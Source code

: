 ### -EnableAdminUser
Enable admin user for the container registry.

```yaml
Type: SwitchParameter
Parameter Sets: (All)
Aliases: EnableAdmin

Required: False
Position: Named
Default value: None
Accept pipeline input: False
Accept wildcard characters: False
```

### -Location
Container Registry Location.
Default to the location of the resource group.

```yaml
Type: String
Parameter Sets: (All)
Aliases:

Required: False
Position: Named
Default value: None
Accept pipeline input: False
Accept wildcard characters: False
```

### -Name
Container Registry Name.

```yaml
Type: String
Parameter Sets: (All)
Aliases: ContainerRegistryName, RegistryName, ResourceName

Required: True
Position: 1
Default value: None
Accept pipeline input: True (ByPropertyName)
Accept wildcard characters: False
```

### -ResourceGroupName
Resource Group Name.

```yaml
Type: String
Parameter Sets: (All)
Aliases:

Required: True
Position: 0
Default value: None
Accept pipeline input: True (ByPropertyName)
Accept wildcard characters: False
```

########

Your response must repeat all of the material above exactly.

Source code

: ### -EnableAdminUser
Enable admin user for the container registry.

```yaml
Type: SwitchParameter
Parameter Sets: (All)
Aliases: EnableAdmin

Required: False
Position: Named
Default value: None
Accept pipeline input: False
Accept wildcard characters: False
```

### -Location
Container Registry Location.
Default to the location of the resource group.

```yaml
Type: String
Parameter Sets: (All)
Aliases:

Required: False
Position: Named
Default value: None
Accept pipeline input: False
Accept wildcard characters: False
```

### -Name
Container Registry Name.

```yaml
Type: String
Parameter Sets: (All)
Aliases: ContainerRegistryName, RegistryName, ResourceName

Required: True
Position: 1
Default value: None
Accept pipeline input: True (ByPropertyName)
Accept wildcard characters: False
```

### -ResourceGroupName
Resource Group Name.

```yaml
Type: String
Parameter Sets: (All)
Aliases:

Required: True
Position: 0
Default value: None
Accept pipeline input: True (ByPropertyName)
Accept wildcard characters: False
```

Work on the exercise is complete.